IN33F-06
Evaluation of data analytic approaches to generating cross-domain mappings of controlled science vocabularies

Wednesday, 16 December 2015: 14:55
2020 (Moscone West)
Stephan Zednik, Rensselaer Polytechnic Institute, Troy, NY, United States
Abstract:
Recent data publication practices have made increasing amounts of diverse datasets available online for the general research community to explore and integrate. Even with the abundance of data online, relevant data discovery and successful integration is still highly dependent upon the data being published with well-formed and understandable metadata. Tagging a dataset with well-known or controlled community terms is a common mechanism to indicate the intended purpose, subject matter, or other relevant facts of a dataset, however controlled domain terminology can be difficult for cross-domain researchers to interpret and leverage. It is also a challenge for integration portals to successfully provide cross-domain search capabilities over data holdings described using many different controlled vocabularies.

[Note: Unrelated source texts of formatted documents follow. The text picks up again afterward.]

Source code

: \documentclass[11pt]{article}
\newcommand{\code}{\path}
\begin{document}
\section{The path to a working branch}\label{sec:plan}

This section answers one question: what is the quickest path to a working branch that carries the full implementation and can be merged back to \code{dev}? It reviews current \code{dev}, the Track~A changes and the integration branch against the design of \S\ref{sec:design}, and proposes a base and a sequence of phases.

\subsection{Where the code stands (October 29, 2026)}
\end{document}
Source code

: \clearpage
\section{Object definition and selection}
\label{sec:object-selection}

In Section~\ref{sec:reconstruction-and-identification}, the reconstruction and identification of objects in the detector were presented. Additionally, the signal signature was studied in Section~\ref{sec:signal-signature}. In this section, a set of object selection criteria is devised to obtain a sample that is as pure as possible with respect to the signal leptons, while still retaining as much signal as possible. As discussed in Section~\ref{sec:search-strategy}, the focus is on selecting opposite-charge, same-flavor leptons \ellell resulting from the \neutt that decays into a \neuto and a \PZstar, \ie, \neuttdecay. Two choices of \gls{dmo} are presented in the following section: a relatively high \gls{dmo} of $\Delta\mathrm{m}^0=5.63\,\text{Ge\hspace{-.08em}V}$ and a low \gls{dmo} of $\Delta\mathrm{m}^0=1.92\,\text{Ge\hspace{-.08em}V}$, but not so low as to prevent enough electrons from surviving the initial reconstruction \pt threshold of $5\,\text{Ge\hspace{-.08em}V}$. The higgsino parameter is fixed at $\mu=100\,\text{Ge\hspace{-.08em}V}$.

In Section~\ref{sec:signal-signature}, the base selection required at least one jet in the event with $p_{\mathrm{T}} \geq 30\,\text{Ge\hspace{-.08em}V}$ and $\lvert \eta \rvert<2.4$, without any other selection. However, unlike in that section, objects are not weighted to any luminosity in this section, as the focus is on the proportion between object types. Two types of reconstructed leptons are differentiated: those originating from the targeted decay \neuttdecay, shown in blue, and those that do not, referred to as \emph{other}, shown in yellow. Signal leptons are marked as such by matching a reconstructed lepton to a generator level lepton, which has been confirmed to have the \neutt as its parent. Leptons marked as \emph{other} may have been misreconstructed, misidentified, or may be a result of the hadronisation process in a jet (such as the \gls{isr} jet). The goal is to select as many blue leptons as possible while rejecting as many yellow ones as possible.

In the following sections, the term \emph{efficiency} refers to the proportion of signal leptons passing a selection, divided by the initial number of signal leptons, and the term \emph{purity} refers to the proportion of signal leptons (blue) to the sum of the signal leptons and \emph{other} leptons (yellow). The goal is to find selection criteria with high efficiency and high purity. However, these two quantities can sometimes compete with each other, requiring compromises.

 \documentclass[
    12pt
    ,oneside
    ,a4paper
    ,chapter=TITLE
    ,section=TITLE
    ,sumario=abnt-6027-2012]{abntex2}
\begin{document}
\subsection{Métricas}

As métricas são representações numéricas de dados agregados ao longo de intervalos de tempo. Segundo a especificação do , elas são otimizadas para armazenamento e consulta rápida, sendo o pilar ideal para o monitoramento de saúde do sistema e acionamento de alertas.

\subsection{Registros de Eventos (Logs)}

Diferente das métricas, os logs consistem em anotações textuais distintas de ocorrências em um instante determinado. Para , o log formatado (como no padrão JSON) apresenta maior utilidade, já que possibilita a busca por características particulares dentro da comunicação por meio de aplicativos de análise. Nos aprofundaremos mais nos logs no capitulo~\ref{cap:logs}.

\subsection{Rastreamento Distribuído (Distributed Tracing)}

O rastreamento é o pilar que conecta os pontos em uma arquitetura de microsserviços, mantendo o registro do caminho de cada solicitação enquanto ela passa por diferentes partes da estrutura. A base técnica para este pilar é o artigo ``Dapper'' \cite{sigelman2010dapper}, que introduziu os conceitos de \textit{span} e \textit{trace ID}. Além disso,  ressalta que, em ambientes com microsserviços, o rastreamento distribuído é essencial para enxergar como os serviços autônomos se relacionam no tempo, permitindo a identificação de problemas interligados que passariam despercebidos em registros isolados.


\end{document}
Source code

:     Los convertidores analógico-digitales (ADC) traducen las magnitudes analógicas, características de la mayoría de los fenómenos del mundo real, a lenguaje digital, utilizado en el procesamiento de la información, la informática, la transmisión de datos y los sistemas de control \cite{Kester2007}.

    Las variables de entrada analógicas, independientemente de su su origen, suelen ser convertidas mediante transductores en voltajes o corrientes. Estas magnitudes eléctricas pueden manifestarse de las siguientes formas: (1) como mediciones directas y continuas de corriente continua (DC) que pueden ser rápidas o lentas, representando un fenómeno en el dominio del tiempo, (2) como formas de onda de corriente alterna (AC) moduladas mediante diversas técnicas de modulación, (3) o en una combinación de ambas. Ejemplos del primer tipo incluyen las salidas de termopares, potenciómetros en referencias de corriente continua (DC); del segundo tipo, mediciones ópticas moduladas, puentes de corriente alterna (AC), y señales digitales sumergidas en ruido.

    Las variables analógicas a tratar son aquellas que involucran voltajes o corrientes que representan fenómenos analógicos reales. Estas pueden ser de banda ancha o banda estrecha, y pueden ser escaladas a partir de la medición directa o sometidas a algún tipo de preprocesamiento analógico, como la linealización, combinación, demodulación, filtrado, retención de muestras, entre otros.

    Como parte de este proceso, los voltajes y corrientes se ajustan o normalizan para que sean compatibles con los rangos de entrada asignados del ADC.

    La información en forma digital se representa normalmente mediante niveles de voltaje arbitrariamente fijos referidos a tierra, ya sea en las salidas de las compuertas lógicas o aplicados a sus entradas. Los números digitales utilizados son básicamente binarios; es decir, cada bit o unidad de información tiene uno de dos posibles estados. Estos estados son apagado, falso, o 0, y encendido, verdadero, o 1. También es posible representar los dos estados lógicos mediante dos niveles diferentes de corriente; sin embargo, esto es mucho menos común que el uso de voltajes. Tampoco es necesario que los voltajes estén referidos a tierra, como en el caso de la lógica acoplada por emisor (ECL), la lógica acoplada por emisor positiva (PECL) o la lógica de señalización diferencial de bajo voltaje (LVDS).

Mappings between controlled vocabularies can be challenging because communities frequently develop specialized terminologies and have highly specific and contextual usages of common words. Despite this specificity it is highly desirable to produce cross-domain mappings to support data integration.

In this contribution we evaluate the applicability of several data analytic techniques for the purpose of generating mappings between hierarchies of controlled science terms. We hope our efforts initiate more discussion on the topic and encourage future mapping efforts.